Dr. Maud-Bettina Hilka, Hals-Nasen-Ohren-Ärztin in der HNO-Gemeinschaftspraxis Wiesbaden

Allergie auf Buchenpollen: Isoliert oder als Kreuzreaktion?

Kann man auf die Allergene der Buche auch mit Heuschnupfen-Symptomen reagieren? Im Gegensatz zur Birke wird die Buche im Zusammenhang mit Pollenallergien nicht so häufig genannt. Dennoch gibt es Buchenpollen-Allergiker! Tritt die Buchenpollenallergie allein oder gemeinsam mit anderen Allergien auf? Gibt es Kreuzallergien? Was muss bei der Diagnose beachtet werden? Mit Dr. Maud-Bettina Hilka, Hals-Nasen-Ohren-Ärztin in der HNO-Gemeinschaftspraxis Wiesbaden sprach MeinAllergiePortal über die Buchenpollen Allergie.

Frau Dr. Hilka, von einer Allergie auf Buchenpollen hört man nicht so häufig, ist sie tatsächlich seltener als andere Pollenallergien?

Eine isolierte Allergie auf Buchenpollen kommt zwar vor, sie ist jedoch tatsächlich eine nicht so häufige Erkrankung. Häufiger ist hingegen eine allergische Reaktion von Birkenpollen-Allergikern auf das Allergen der Buche. Man spricht dann von einer Kreuzreaktion.

Vielen ist dies nicht bewusst und so wundern sich Birkenpollen-Allergiker manchmal, dass sie immer noch Beschwerden haben, obwohl die Birken bereits abgeblüht sind. Tatsächlich reagieren sie dann auf die Pollen der Buche.

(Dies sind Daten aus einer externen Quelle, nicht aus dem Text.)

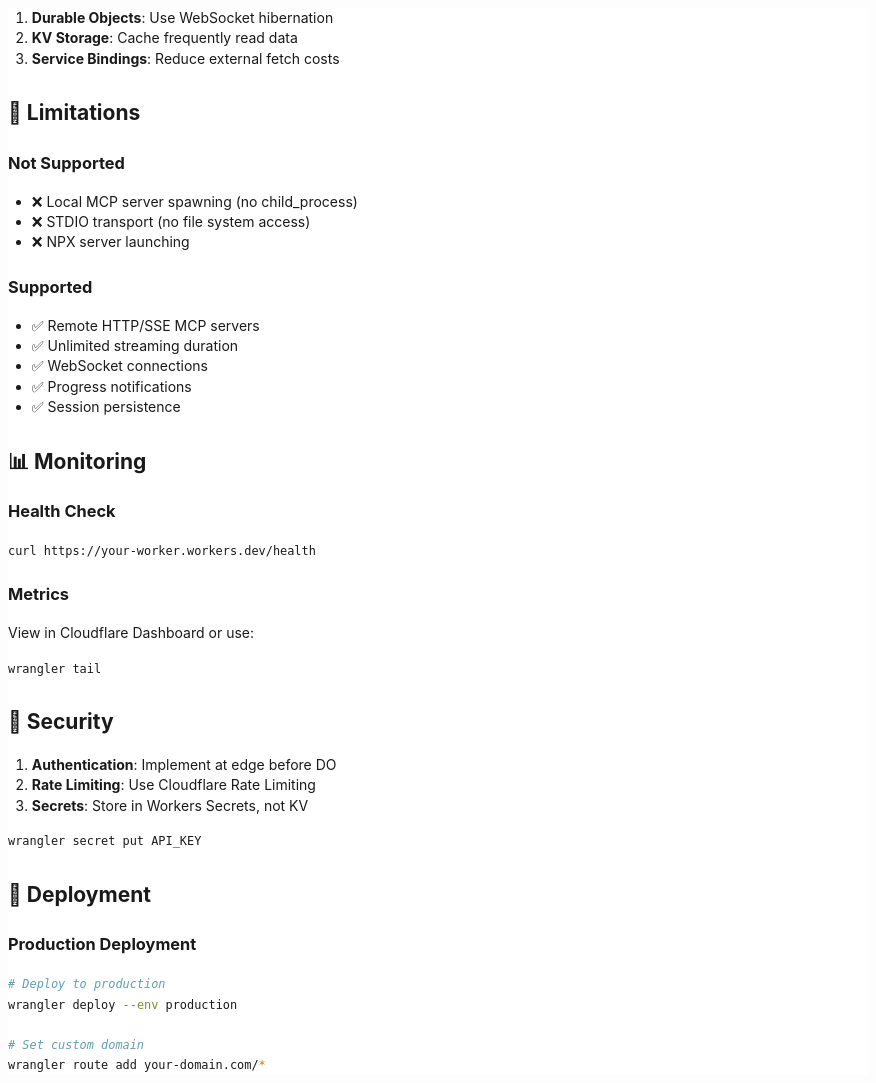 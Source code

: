 1. **Durable Objects**: Use WebSocket hibernation
2. **KV Storage**: Cache frequently read data
3. **Service Bindings**: Reduce external fetch costs

## 🚫 Limitations

### Not Supported

- ❌ Local MCP server spawning (no child_process)
- ❌ STDIO transport (no file system access)
- ❌ NPX server launching

### Supported

- ✅ Remote HTTP/SSE MCP servers
- ✅ Unlimited streaming duration
- ✅ WebSocket connections
- ✅ Progress notifications
- ✅ Session persistence

## 📊 Monitoring

### Health Check

```bash
curl https://your-worker.workers.dev/health
```

### Metrics

View in Cloudflare Dashboard or use:

```bash
wrangler tail
```

## 🔐 Security

1. **Authentication**: Implement at edge before DO
2. **Rate Limiting**: Use Cloudflare Rate Limiting
3. **Secrets**: Store in Workers Secrets, not KV

```bash
wrangler secret put API_KEY
```

## 🚀 Deployment

### Production Deployment

```bash
# Deploy to production
wrangler deploy --env production

# Set custom domain
wrangler route add your-domain.com/*
```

Welche Buchenarten sind für Pollenallergiker relevant und wo kommen sie vor?

In der Regel reagieren Buchenpollen-Allergiker auf die Hainbuche mit den typischen Heuschnupfen Symptomen, da die Hainbuche ein Birkengewächs ist.

Generell bevorzugen Buchen lehmhaltige Böden. Häufig findet man sie am Waldesrand, an der Grenze zu Grasflächen.   

Was bedeutet es, dass die Hainbuche „allergener“ ist als andere Buchenarten?

Ausschlaggebend für das Ausmaß der Allergenität von Pollen ist deren Molekülgröße. Es gibt Pollen mit großer, mittlerer und kleiner Molekülgröße, wobei die mittlere Größe am ehesten allergische Reaktionen auslöst. Die Hainbuchenpollen entsprechen dieser mittleren Größe,  die der Rotbuche nicht.

Durch die Kreuzreaktivität zu den Buchenpollen kann ein Birkenpollenallergiker auch auf Buchenpollen mit Allergiesymptomen reagieren, obwohl er kein Buchenpollen-Allergiker ist. Umgekehrt reagiert ein Allergiker mit einer isolierten Buchenpollenallergie jedoch nicht auf Birkenpollen.


Zu Kreuzreaktivitäten kann es bei Pollenallergikern auch durch Nahrungsmittel kommen, ist das bei der Allergie auf Buchenpollen relevant?

Buchenpollenallergiker können auf die gleichen Nahrungsmittel allergisch reagieren wie die Birkenpollenallergiker, d.h. auf alle Nahrungsmittel, die dem Major-Allergen der Birke Bet v1 in ihrer Struktur ähneln. Dies sind:

•    Bestimmte Obstsorten: z.B. Apfel, Birne, Pfirsich, Pflaume, Zwetschge, Aprikose, Kirsche, Brombeere, Himbeere, Kiwi

•    Nüsse aller Art: z.B. Mandeln, Haselnüsse, Walnüsse oder Paranüsse

•    Bestimmte Gemüsesorten wie: z.B. Kartoffeln, Paprika, Karotten, Sellerie

Bei Kreuzreaktionen auf diese Nahrungsmittel können Buchenpollenallergiker ein orales Allergiesyndrom entwickeln, d.h. es kommt zu allergischen Reaktionen im Mundbereich.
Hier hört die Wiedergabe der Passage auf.